From my observing in the Namibia space an understanding of how this and thus other sand deserts have come to be:
In nature moving is what sorts, the big from the small and this is exactly what flowing wter masses do.
The detritus moved by flowing rivers, more markedly observable in perrennials, is sorted by the flowing water masses according to their grain size and depositted in that configuration when the flowing waters flow out from the spaces between the grains.
The large sand deserts are such detritus deposited by flowing water masses: “Washed clean” of swmaller organic material, one big collection of homogenous grain size sand particles.
The spacing in this homogenous grain size conglomerate cannot retain water, it simply drains down into the earth, away. No plants grow and no organic matters is formed to fill those gaps. therefore the desert stays deserted.
Each and every year this phenomenon repeats in the dry riverbeds of Namibia when rainfall inundates the perennials, the water flowing quickly and sorting the detritus, leaving behind swathes of homogenous grain size collections, and where these are sand, typically in the stream middle, no water is kept, no plants grow and that area always stays dry.
The size of the mountainous deposits of sand in the large deserts is an indication of the amount of water that must have flown here to achieve this scale of deposition.

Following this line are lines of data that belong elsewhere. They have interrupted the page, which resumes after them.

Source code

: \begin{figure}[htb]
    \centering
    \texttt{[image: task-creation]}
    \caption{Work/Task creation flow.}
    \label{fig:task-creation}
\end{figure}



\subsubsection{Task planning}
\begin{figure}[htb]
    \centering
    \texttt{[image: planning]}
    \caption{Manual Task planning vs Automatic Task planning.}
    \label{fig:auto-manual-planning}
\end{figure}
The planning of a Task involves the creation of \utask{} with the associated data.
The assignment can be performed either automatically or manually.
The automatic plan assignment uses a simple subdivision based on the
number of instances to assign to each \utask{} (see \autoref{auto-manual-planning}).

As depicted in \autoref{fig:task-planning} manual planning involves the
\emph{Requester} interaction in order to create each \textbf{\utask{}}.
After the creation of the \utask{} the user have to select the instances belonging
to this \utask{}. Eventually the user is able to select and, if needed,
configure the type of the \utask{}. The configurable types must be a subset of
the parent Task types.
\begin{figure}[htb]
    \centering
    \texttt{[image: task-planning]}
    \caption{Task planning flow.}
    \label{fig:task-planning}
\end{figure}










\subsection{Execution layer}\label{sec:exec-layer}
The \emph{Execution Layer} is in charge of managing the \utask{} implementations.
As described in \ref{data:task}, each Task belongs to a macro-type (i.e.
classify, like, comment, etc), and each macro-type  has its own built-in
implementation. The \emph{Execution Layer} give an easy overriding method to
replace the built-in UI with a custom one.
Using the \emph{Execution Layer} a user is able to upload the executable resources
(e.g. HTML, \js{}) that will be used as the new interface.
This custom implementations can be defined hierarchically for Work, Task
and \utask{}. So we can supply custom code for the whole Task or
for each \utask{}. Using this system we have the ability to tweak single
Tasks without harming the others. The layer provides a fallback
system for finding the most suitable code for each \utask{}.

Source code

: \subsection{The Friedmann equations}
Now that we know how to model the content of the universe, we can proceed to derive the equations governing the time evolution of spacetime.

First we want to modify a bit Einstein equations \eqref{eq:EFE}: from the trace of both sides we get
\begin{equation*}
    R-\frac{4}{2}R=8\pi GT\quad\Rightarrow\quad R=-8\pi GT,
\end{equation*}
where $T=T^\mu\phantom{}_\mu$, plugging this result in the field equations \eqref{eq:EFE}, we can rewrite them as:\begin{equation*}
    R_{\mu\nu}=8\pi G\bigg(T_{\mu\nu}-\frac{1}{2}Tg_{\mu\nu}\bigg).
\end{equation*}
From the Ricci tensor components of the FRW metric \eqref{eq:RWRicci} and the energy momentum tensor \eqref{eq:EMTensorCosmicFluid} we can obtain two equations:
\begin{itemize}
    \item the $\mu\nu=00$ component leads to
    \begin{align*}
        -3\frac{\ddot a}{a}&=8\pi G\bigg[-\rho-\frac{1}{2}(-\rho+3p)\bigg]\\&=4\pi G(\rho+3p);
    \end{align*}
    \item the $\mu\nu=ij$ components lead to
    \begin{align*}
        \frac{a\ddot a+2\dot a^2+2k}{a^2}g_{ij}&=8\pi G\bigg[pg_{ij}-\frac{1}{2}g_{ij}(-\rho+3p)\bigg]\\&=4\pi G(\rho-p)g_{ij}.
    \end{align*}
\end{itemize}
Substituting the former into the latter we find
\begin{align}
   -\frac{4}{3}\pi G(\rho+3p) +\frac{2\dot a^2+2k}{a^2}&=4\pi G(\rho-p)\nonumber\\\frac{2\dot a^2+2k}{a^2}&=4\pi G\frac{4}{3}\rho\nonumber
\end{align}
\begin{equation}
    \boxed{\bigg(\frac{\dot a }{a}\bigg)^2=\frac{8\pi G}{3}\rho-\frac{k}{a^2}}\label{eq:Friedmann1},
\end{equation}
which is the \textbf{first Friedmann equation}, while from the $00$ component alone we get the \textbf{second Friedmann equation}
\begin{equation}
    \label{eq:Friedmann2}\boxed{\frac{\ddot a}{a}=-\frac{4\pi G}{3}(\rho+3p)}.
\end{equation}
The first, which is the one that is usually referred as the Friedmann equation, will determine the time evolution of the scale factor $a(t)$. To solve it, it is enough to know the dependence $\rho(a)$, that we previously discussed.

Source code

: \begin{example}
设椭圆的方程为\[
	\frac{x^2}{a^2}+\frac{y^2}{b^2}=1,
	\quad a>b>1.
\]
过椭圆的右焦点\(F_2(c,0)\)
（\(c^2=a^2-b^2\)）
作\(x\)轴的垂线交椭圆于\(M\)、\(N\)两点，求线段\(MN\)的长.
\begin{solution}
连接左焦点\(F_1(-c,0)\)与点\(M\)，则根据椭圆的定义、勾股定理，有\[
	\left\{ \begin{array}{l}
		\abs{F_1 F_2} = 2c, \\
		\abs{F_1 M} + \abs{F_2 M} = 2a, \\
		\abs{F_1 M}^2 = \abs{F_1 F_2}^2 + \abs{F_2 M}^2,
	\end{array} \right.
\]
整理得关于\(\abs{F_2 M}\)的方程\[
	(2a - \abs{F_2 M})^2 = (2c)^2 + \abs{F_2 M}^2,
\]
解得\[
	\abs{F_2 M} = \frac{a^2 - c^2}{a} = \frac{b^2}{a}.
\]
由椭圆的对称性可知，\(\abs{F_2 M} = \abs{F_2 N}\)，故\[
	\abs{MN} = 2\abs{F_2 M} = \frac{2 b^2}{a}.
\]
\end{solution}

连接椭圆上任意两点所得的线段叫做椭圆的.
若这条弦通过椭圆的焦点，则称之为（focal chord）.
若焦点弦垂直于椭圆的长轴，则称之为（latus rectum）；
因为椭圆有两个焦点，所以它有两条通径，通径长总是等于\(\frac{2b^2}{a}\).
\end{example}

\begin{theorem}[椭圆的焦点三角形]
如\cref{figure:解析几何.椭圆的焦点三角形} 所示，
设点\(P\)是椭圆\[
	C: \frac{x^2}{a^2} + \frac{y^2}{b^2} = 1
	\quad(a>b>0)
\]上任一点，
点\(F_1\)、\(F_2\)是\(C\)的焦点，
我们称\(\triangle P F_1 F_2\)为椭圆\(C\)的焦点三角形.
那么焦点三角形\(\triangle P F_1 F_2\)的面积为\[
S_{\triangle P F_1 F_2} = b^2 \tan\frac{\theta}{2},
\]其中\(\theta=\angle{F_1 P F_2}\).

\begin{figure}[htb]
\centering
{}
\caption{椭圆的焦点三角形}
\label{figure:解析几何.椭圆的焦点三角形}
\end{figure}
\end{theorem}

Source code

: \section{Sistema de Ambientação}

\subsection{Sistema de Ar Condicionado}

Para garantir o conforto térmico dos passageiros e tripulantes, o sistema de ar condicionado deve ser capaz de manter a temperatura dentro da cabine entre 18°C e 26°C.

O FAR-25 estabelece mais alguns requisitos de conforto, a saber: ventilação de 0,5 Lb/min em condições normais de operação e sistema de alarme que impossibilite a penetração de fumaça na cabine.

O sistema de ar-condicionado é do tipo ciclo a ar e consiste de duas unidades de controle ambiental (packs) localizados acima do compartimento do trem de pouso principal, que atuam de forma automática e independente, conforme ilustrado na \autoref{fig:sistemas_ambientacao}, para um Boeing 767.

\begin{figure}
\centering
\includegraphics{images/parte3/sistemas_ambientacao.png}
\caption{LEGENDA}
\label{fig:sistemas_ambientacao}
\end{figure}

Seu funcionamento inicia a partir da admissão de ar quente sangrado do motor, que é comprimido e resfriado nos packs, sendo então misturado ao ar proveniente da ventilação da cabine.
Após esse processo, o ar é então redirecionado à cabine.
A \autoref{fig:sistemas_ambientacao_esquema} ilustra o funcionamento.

Should follow the notion that these sands have been deposited over aeons by winds, i.e., are aeolian, look at this:
the deposits of sands in the Namib, when viewed from 9000m above ground level are identical to those found, at smaller scale, in the perennials after each new run-off. Also where they lie indicate water as the causative, not wind. wind deposits sands behind and on hindrances, flowing water deposits sands between hindrances – there is always a small gap between water borne and hindrance.